→ **Instructions for the task**: The entries that follow should be repeated exactly, with no pictures kept.

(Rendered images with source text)
[Start of Attachment]

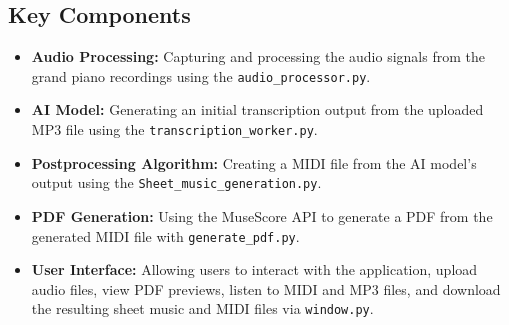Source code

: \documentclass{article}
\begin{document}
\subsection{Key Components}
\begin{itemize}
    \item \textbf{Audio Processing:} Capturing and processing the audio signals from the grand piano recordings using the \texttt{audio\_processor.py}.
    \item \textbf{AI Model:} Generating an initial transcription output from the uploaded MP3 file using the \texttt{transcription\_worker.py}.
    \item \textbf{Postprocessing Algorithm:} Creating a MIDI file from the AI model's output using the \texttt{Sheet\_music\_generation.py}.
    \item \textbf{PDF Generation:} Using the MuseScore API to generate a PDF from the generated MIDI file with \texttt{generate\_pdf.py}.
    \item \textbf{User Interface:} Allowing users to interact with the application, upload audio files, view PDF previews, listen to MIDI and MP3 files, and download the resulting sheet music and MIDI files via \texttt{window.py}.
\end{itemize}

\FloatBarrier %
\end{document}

[End of Attachment]

→ **Solution for this problem**:
Source code

: \documentclass{article}
\begin{document}
\subsection{Key Components}
\begin{itemize}
    \item \textbf{Audio Processing:} Capturing and processing the audio signals from the grand piano recordings using the \texttt{audio\_processor.py}.
    \item \textbf{AI Model:} Generating an initial transcription output from the uploaded MP3 file using the \texttt{transcription\_worker.py}.
    \item \textbf{Postprocessing Algorithm:} Creating a MIDI file from the AI model's output using the \texttt{Sheet\_music\_generation.py}.
    \item \textbf{PDF Generation:} Using the MuseScore API to generate a PDF from the generated MIDI file with \texttt{generate\_pdf.py}.
    \item \textbf{User Interface:} Allowing users to interact with the application, upload audio files, view PDF previews, listen to MIDI and MP3 files, and download the resulting sheet music and MIDI files via \texttt{window.py}.
\end{itemize}

\FloatBarrier %
\end{document}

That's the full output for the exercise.